Quem os ouvirá em um mundo onde espaço para o diálogo não há? Quem os ouvirá onde os estrondos de bombas fazem a euforia dos criadores dos jogos de guerra abastecidos com almas vivas para exterminar?
Falar em paz em meio às distopias do empoderamento por guerras é abominável para os arautos dos impérios de maldades.
Irás me dizer: mas tu estás a falar.
Quem irá me ouvir, quem te ouvirá, quem nos ouvirá – a nós amantes da paz?
Muitos já falaram e foram por tal feito até difamados, tiveram suas falas distorcidas, e tantos outros se calaram. Em contrapartida outros eram ilusionistas, oportunistas a espalhar intenções que jamais serão cumpridas.
Faz séculos, milênios ou bilhões de milênios que a humanidade assim se desencaminha em meio a dor e a agonia da luta do mais forte aniquilando ao mais fraco para depois aquele cair e ver desmoronar suas conquistas como castelos de arreia emblemáticos: cidades perdidas, civilizações encobertas pelas areias dos desertos, fantasmas de outrora sem glórias.
Absorta na imensidão da indignação diante de espetáculo repetitivo e cada vez mais embrutecido busco socorro na História, nas Ciências e nas Artes.
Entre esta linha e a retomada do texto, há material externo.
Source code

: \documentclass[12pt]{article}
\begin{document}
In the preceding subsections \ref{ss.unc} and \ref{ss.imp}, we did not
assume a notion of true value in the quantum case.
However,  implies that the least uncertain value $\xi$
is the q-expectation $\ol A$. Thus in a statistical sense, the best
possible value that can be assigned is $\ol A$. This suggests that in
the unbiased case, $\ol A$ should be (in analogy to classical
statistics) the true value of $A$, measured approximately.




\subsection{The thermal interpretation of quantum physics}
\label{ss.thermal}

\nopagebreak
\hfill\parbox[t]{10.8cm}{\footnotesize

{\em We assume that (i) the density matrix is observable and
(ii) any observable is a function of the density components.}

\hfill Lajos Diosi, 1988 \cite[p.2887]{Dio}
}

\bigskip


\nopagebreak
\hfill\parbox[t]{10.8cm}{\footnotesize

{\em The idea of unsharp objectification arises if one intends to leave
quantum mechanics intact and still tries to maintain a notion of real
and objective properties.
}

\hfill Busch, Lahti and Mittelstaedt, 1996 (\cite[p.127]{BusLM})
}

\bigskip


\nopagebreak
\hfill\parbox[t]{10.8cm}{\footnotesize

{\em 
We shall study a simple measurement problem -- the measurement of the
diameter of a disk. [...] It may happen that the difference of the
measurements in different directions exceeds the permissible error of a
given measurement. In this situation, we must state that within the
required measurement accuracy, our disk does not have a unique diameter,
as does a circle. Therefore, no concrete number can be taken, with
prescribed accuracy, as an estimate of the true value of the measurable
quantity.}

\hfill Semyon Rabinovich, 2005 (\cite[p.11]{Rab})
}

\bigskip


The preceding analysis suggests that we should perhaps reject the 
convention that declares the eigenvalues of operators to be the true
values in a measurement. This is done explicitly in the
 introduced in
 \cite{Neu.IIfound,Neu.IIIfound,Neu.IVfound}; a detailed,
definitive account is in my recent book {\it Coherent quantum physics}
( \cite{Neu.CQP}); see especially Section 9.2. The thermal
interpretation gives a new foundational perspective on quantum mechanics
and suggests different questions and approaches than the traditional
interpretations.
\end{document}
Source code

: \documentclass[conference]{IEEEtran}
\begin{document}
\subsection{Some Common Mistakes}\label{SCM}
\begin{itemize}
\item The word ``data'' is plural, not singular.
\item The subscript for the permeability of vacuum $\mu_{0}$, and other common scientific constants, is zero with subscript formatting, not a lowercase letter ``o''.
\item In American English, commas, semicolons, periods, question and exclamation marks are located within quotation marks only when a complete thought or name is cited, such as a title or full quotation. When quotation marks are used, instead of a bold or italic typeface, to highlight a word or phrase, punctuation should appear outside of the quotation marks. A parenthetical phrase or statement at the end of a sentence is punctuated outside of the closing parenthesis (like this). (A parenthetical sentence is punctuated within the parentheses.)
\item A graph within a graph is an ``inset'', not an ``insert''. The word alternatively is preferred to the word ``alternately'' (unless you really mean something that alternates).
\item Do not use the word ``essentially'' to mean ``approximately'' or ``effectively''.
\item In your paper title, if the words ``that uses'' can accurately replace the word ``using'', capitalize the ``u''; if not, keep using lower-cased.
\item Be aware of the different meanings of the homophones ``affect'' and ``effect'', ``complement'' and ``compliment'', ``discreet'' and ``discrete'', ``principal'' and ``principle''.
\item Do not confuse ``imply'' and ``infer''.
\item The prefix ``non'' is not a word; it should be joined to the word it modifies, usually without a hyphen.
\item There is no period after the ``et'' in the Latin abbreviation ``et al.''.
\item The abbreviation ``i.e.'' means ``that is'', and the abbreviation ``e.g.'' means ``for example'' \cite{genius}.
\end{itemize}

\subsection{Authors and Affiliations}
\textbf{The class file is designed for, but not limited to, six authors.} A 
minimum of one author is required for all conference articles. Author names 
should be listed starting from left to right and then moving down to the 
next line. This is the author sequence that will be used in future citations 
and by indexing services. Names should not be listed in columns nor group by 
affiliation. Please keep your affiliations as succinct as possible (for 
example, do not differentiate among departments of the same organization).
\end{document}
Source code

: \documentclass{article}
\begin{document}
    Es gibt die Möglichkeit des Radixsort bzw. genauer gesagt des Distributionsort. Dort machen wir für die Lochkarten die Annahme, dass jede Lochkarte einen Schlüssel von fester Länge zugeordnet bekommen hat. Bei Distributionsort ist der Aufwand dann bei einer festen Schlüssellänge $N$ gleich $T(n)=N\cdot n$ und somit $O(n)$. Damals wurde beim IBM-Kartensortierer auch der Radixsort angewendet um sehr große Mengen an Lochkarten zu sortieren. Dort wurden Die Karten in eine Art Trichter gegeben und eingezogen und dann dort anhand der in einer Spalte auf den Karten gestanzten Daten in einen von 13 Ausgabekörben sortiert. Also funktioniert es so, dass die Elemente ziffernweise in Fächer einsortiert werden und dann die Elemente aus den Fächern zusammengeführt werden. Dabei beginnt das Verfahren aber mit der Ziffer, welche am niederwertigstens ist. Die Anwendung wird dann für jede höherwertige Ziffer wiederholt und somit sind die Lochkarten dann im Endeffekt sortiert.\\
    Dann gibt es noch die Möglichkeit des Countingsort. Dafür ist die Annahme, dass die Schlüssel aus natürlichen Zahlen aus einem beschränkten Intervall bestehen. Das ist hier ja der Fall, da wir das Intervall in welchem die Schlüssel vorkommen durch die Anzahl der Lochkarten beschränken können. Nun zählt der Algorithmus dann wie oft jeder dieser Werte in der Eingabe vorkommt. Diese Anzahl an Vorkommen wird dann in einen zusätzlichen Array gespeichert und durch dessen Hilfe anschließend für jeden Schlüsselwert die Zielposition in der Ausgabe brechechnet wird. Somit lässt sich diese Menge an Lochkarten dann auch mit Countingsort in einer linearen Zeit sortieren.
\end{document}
Ouço de todas a conclusão objetiva – é necessário o diálogo, ouvir a si e ao outro. É este o primeiro passo para o abraço, o fraterno abraço do saudável convívio.
Esta reflexão de sim e de não – utopia e distopia – que ora faço, dela em reverso, encontro ecos nos versos de Olavo Bilac: “Há quem me julgue perdido, porque ando a ouvir estrelas. Só quem ama tem ouvido para ouvi-las e entendê-las.”